= Ritalin class-action lawsuits =

The Ritalin class-action lawsuits were a series of federal lawsuits in 2000, filed in five separate US states. All five lawsuits were dismissed by the end of 2002. The lawsuits alleged that the makers of methylphenidate (brand name Ritalin) and the American Psychiatric Association had conspired to invent and promote the disorder ADHD to create a highly profitable market for the drug. The lawsuit also alleged that CHADD (children and adults with attention deficit/hyperactivity disorder) deliberately attempted to increase the supply of Ritalin and ease restrictions on the supply of Ritalin to help increase profits for Novartis.

==Previous lawsuits and history of class action==

Beginning in the 1980s, a series of lawsuits were filed based on the perceived harmful side effects of Ritalin. John Coale, who had participated in one of these lawsuits, joined what became an ever larger contingent of lawyers involved in what was then a growing series of Ritalin class action lawsuits. In the late 1990s, there was a significant increase in production of Ritalin. A minority but vocal group of critics perceived that a crisis was on hand. Coale also expressed alarm, "They were giving this stuff away like candy". The Church of Scientology advocacy organization, Citizens Commission on Human Rights, and anti-psychiatry critics believed Ritalin to be highly dangerous and completely unnecessary. Coale seemed to share these beliefs as he stated the purpose of the lawsuit to be; "...to put [Ritalin] off the market." The St. Petersburg Times wrote at that time that Coale, like his wife Greta Van Susteren, was a practicing Scientologist. Richard Scruggs, like John Coale, and a few other lawyers who participated in the Ritalin class action lawsuits, had previously helped win a landmark settlement from the asbestos and tobacco industries, Ritalin was to be the next major battleground. Scruggs would lead and also become a spokesman for the plaintiffs. He asserted the Ritalin defendants, "manufactured a disease"...and "it has been grossly over-prescribed. It is a huge risk." Peter Breggin who is a noted psychiatrist and industry critic, was hired as a medical consultant by the firm and was also involved as a consultant in the other lawsuits.

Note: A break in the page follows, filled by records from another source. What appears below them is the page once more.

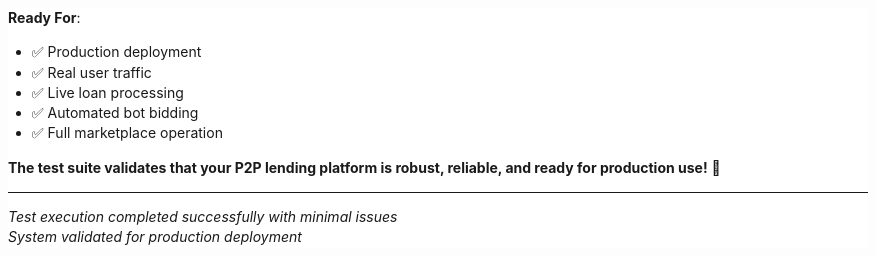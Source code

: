 **Ready For**:
- ✅ Production deployment
- ✅ Real user traffic
- ✅ Live loan processing
- ✅ Automated bot bidding
- ✅ Full marketplace operation

**The test suite validates that your P2P lending platform is robust, reliable, and ready for production use!** 🚀

---

*Test execution completed successfully with minimal issues*  
*System validated for production deployment*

The first class action was filed in Texas by the law firm Waters & Kraus in 2000. They created a webpage called Ritalinfraud.com which had an online form to seek additional participants in class action lawsuits. According to Breggin, plaintiff Andy Waters had previously read his book Talking back to Ritalin before filing his lawsuit. The firm believed that the improper conduct of Novartis rivaled the improper conduct of the tobacco and asbestos industries and that the drug company could be liable for billions of dollars. The firm claimed that Novartis specifically took the following steps to dramatically increase the sale of Ritalin.

1. Actively promoting and supporting the concept that a significant percentage of children have a "disease" which required narcotic treatment/therapy;
2. Actively promoting Ritalin as the "drug of choice" to treat children diagnosed with ADD and ADHD:
3. Actively supporting groups such as defendant CHADD, both financially and with other means, so that such organizations would promote and support (as a supposed neutral party) the ever-increasing implementation of ADD/ADHD diagnoses as well as directly increasing Ritalin sales;
4. Distributing misleading sales and promotional literature to parents, schools and other interested persons in a successful effort to further increase the number of diagnoses and the number of persons prescribed Ritalin.

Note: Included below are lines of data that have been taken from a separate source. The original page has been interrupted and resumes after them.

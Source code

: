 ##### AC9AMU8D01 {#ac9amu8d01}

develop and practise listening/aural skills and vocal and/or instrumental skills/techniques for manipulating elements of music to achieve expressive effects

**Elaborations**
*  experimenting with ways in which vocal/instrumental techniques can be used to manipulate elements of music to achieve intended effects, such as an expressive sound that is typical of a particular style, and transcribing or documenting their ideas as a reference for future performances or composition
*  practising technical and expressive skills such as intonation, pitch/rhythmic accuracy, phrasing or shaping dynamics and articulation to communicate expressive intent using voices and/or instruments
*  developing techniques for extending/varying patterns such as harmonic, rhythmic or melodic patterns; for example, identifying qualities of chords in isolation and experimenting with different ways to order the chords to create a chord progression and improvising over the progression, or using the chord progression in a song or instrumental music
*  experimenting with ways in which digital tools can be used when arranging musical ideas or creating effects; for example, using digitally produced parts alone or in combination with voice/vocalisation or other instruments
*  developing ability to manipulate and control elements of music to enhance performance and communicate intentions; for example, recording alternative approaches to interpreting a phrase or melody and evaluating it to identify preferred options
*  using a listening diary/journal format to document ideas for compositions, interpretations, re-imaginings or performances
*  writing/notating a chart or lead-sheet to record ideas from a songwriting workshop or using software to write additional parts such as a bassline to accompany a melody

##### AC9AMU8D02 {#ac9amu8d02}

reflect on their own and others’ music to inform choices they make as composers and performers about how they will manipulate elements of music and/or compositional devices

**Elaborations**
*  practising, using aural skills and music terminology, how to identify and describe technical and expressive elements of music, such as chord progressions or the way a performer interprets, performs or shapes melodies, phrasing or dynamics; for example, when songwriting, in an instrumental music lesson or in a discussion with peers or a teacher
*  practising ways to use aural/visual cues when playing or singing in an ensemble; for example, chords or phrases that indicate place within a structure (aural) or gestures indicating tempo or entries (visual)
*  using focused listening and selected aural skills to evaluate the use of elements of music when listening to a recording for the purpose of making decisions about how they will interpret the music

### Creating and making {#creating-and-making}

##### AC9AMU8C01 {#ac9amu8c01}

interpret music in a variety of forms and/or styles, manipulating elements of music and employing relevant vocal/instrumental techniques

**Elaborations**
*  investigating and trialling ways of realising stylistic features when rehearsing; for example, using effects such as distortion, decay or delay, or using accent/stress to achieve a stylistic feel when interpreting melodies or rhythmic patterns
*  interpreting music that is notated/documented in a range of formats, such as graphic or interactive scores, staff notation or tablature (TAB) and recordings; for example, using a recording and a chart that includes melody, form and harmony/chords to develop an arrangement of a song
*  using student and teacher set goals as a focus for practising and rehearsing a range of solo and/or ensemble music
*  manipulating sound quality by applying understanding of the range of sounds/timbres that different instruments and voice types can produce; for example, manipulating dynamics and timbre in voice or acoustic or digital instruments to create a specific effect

==Novartis and APA respond==

A spokesperson for Novartis responded to the Texas suit, "Ritalin has been used safely and effectively in the treatment of millions of ADHD patients for over 40 years, and is the most studied drug prescribed for the disorder."

The American Psychiatric Association stated, "the allegation that it had conspired with Novartis to create the ADHD diagnosis was "ludicrous and totally false," and said there existed "a mountain of scientific evidence to refute these meritless allegations."

==Outcome==
The first suit to be dismissed occurred in California in 2001. U.S. District Judge Rudi Brewster dismissed the suit under California's anti-SLAPP statute. A SLAPP (strategic lawsuit against public participation) is a form of litigation filed to intimidate and silence a less powerful critic by so severely burdening them with the cost of a legal defense that they abandon their criticism. The Anti-SLAPP statute is designed to eliminate potential lawsuits that are in reality political actions by stopping them early in court procedures. Judge Brewster dismissed the suit stating that the defendants' speech is "protected under both the United States and California Constitutions" and that plaintiffs "failed to state a cause of action." In addition to dismissing the suit, the court also ordered that the plaintiffs pay the legal fees for Novartis, APA and CHADD.

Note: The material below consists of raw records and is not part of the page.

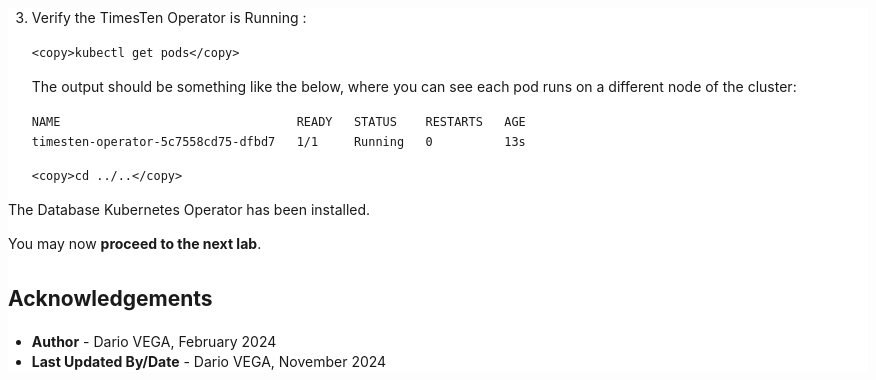 
3. Verify the TimesTen Operator is Running :

    ```
    <copy>kubectl get pods</copy>
    ```

    The output should be something like the below, where you can see each pod runs on a different node of the cluster:

    ```shell
    NAME                                 READY   STATUS    RESTARTS   AGE
    timesten-operator-5c7558cd75-dfbd7   1/1     Running   0          13s
    ```

    ```
    <copy>cd ../..</copy>
    ```

The Database Kubernetes Operator has been installed.

You may now **proceed to the next lab**.


## Acknowledgements
* **Author** - Dario VEGA, February 2024
* **Last Updated By/Date** - Dario VEGA, November 2024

In the conclusion to one of the other lawsuits, Judge Tagla stated "that the allegations were fully without merit. Plaintiffs failed to provide any concrete statements to document their claims."

By 2002 all five class action lawsuits had been dismissed or had been withdrawn. A Novartis spokesperson stated;"...the fact that all five of the class action lawsuits have been dismissed, sends a strong message that the decision of how to treat ADHD is between the parent, patient and physician, and has no place in the courts."